Records from a collection:
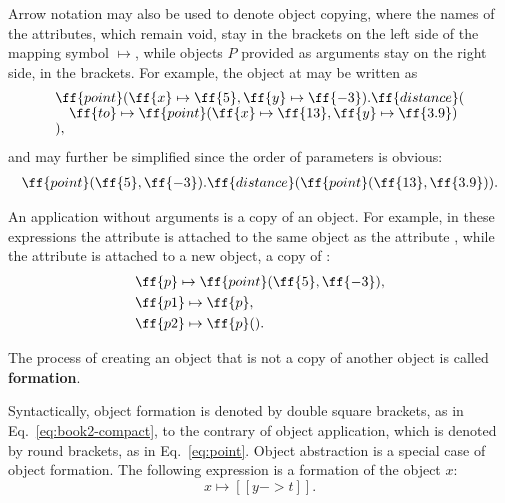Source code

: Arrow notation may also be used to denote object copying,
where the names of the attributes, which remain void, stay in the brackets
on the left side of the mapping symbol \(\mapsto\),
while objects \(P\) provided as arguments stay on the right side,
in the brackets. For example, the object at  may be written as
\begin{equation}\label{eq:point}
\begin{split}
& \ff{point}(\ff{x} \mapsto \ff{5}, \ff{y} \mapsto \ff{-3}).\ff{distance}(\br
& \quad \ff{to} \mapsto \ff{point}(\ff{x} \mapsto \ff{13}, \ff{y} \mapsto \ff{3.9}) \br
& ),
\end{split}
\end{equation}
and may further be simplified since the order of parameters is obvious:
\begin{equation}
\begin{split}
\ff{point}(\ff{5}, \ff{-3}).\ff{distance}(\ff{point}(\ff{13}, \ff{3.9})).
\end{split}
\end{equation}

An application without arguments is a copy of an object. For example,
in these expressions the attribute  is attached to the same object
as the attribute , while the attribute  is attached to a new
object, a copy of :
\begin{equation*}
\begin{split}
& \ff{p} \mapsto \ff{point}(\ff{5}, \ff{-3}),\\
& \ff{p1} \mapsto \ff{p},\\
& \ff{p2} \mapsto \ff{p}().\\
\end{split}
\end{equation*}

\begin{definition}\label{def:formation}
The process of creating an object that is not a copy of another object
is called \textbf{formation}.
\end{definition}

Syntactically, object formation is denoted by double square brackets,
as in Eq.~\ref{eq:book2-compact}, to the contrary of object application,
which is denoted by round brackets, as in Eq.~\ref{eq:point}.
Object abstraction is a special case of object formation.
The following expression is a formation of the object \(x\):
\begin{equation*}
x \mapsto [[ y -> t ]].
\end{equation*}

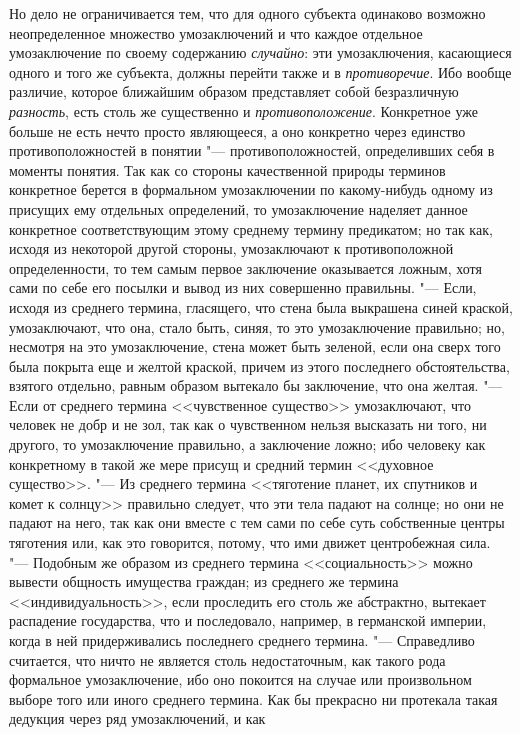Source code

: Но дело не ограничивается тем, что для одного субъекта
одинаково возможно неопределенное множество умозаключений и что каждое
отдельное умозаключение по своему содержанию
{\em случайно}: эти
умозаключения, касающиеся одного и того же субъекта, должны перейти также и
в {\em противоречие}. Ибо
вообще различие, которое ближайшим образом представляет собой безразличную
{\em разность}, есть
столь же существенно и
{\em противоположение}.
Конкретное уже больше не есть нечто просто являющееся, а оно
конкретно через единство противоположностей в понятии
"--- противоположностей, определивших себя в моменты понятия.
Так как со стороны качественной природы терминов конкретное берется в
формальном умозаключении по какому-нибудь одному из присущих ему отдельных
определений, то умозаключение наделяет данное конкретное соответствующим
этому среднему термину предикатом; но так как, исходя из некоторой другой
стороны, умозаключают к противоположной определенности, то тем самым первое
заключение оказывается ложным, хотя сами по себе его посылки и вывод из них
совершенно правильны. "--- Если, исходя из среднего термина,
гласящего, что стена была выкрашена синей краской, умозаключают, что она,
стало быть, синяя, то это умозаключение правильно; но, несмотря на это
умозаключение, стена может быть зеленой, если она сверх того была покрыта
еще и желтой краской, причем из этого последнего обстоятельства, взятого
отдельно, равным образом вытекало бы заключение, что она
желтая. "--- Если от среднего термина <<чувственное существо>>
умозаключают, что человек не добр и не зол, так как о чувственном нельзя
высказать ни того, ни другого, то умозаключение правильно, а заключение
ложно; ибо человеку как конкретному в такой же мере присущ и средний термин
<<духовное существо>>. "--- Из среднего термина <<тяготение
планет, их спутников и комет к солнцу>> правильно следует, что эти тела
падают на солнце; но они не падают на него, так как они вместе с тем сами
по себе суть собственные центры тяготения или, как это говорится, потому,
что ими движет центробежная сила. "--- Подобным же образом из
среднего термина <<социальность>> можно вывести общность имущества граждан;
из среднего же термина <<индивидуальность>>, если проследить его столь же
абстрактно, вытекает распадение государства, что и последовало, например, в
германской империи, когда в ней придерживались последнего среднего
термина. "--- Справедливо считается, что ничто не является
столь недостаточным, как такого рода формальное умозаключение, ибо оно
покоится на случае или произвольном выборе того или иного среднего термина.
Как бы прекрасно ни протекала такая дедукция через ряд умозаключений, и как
* * *
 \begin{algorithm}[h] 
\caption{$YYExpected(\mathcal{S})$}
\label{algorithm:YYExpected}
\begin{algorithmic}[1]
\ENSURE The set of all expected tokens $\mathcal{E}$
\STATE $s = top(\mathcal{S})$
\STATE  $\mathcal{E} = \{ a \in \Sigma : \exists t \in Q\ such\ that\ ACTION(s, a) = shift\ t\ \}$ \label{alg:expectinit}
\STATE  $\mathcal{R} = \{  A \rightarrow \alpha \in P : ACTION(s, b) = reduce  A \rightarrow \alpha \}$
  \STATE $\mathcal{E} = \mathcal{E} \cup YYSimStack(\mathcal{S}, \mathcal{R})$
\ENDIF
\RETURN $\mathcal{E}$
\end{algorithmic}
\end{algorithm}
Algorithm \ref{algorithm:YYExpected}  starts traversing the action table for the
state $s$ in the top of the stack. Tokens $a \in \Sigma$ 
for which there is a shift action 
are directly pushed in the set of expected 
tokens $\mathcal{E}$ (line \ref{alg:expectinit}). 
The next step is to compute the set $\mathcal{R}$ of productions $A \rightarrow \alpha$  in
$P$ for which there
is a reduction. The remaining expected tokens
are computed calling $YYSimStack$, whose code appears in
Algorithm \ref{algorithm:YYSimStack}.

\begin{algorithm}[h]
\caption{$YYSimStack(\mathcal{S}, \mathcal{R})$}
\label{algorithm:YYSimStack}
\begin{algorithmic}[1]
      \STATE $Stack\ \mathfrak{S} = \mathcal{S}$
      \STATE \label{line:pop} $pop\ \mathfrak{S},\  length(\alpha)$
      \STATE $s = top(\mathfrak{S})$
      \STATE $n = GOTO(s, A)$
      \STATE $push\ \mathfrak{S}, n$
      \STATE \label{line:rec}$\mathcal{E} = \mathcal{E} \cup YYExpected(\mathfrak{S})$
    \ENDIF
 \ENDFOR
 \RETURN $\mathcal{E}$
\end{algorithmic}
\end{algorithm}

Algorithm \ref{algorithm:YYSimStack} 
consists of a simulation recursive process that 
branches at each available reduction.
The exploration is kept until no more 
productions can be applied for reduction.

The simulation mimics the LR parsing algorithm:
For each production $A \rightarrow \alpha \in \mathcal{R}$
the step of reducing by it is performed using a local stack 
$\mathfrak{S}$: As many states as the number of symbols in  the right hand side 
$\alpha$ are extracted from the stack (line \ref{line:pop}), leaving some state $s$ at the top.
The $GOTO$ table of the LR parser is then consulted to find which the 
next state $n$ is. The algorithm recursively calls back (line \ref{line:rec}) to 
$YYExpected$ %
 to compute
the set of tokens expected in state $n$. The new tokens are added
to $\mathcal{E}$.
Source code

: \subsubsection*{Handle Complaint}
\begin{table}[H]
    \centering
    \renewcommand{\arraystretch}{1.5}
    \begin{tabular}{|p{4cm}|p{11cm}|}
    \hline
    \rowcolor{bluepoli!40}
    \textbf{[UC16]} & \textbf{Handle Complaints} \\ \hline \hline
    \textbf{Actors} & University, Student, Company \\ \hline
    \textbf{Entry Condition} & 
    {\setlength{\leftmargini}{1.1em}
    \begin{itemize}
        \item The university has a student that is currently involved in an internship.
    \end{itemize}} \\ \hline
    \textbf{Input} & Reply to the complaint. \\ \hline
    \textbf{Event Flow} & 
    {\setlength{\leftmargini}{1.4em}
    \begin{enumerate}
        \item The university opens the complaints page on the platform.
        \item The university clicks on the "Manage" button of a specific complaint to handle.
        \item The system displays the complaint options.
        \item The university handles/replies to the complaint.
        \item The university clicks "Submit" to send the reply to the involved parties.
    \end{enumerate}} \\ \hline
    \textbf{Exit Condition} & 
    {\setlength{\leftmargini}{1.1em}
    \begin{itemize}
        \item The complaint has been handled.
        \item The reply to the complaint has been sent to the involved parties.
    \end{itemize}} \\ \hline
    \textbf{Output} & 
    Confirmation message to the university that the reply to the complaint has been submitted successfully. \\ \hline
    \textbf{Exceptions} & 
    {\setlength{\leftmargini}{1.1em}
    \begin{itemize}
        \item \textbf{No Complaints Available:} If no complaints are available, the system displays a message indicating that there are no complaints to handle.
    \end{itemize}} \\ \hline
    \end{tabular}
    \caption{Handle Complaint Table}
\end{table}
---
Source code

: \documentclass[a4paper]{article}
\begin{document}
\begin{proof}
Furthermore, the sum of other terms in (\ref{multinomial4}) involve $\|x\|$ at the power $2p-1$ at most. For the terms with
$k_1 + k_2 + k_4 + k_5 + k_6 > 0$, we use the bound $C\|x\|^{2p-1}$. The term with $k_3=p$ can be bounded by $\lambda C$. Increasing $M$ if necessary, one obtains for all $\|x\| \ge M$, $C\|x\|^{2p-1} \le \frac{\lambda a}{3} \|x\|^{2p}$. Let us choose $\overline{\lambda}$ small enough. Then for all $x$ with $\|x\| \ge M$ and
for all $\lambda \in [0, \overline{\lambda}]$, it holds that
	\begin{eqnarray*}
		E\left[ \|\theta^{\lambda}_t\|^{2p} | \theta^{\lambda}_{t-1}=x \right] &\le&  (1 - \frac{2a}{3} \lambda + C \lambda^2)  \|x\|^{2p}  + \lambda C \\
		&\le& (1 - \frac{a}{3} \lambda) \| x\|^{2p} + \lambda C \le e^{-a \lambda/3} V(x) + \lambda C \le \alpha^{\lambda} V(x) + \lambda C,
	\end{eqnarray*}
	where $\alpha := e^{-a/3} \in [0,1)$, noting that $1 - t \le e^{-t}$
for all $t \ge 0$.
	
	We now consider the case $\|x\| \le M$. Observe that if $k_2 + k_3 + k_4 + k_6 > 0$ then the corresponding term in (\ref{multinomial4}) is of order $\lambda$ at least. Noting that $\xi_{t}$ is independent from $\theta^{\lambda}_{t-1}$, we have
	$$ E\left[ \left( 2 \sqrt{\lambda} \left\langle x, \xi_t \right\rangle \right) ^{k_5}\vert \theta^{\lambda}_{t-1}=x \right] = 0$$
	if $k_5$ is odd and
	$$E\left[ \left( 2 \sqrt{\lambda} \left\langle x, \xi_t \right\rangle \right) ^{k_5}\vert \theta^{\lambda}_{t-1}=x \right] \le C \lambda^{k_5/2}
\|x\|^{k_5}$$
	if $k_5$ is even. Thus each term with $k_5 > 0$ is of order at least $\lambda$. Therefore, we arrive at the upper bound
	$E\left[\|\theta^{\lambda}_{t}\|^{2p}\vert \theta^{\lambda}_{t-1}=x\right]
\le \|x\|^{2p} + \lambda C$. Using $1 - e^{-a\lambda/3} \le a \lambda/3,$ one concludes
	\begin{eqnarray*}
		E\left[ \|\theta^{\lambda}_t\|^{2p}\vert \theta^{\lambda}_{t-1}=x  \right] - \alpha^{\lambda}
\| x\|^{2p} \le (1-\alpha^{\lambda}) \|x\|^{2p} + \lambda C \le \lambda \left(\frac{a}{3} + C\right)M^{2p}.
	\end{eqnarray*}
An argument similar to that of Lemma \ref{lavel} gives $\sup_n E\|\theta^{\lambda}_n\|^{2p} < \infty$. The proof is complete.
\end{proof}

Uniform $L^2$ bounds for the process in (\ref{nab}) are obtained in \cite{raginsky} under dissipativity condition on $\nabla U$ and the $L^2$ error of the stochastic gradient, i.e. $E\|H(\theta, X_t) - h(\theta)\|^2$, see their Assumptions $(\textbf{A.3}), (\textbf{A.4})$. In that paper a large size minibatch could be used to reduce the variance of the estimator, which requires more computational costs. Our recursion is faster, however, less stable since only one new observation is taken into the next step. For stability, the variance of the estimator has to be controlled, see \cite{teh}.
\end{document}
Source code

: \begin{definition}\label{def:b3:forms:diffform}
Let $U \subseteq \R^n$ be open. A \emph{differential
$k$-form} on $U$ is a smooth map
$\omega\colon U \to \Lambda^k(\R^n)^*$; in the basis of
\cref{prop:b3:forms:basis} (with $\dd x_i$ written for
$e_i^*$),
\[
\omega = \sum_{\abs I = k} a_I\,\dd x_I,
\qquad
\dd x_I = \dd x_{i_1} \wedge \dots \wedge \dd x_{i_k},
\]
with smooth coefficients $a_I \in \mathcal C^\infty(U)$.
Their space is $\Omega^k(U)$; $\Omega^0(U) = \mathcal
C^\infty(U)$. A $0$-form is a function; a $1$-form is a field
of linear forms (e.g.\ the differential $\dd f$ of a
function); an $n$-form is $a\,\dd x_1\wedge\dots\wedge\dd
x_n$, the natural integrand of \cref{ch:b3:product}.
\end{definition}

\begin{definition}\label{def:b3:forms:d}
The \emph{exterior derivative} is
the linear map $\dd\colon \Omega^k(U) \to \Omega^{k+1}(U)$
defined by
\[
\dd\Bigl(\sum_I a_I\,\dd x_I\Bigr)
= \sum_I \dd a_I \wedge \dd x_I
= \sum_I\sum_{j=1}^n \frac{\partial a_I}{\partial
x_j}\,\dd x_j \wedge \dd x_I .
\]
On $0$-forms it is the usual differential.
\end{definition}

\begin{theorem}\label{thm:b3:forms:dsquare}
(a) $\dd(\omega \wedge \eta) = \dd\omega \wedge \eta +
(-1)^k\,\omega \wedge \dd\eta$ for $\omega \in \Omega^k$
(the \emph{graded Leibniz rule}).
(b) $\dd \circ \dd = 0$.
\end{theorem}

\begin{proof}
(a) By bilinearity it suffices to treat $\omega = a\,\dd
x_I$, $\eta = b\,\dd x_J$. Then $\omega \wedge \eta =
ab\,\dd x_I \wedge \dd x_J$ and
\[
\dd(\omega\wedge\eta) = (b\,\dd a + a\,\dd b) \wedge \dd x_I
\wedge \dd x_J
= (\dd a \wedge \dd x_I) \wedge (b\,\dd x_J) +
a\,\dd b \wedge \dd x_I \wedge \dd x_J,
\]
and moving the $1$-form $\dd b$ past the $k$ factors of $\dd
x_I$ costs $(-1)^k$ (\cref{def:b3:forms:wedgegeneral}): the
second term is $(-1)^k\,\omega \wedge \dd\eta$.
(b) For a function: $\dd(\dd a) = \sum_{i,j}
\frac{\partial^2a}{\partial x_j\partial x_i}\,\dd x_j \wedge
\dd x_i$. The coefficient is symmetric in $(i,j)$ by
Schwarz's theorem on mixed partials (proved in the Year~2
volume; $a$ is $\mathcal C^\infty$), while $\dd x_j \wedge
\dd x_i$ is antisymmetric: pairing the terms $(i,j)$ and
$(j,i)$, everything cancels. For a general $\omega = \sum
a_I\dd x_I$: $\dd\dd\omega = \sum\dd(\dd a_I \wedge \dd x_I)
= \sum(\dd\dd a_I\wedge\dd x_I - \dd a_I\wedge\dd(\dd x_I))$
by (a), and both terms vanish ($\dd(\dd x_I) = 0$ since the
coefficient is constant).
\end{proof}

=== Task prompt ===
Out of the records, collect only those lines that contain the string "simulation".

=== Response ===
consists of a simulation recursive process that 
The simulation mimics the LR parsing algorithm:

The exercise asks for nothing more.